▶ YOUR TASK: Report the count, and only the count, of lines in the records that include the word "open".

▶ GIVEN INFORMATION:

━━━━━━━━━━━━━━━━━━━━━━━━━━━━━━

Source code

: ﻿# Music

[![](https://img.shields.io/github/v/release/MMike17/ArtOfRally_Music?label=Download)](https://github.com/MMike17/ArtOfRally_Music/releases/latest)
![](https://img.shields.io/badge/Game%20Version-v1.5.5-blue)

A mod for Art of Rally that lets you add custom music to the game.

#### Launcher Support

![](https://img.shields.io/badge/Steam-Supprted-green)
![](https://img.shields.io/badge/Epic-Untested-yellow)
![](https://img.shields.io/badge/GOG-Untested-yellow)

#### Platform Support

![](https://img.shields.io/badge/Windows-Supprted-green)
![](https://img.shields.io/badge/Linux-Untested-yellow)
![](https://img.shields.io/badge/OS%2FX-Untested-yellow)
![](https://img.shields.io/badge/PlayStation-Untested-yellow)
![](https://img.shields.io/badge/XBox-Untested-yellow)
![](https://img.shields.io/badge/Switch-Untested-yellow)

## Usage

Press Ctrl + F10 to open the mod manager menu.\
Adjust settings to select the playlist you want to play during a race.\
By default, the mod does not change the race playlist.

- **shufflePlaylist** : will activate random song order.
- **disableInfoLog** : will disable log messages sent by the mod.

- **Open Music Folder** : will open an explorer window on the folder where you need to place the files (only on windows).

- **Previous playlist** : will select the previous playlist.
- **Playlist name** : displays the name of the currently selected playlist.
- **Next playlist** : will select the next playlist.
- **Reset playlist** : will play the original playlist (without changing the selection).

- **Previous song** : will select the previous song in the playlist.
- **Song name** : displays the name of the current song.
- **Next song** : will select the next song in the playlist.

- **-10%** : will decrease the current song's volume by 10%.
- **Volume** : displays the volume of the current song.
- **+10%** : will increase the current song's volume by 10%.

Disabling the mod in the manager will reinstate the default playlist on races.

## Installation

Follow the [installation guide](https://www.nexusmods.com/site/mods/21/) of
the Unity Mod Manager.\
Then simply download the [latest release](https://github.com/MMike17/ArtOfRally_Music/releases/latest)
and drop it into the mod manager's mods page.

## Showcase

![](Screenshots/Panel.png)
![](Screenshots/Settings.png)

━━━━━━━━━━━━━━━━━━━━━━━━━━━━━━

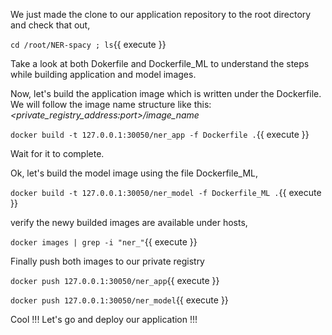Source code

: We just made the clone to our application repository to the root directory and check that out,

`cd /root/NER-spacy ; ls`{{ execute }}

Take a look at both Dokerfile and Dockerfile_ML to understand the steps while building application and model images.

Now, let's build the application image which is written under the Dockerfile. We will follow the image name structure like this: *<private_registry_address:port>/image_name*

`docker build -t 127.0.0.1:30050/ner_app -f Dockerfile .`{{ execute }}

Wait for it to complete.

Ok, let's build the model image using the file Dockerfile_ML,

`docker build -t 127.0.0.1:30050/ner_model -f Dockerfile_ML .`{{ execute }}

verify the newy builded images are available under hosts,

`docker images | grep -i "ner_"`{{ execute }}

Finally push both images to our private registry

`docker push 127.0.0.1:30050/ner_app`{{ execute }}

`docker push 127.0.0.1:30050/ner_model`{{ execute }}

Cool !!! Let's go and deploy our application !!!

━━━━━━━━━━━━━━━━━━━━━━━━━━━━━━

▶ OUTPUT FOR THIS TASK: 2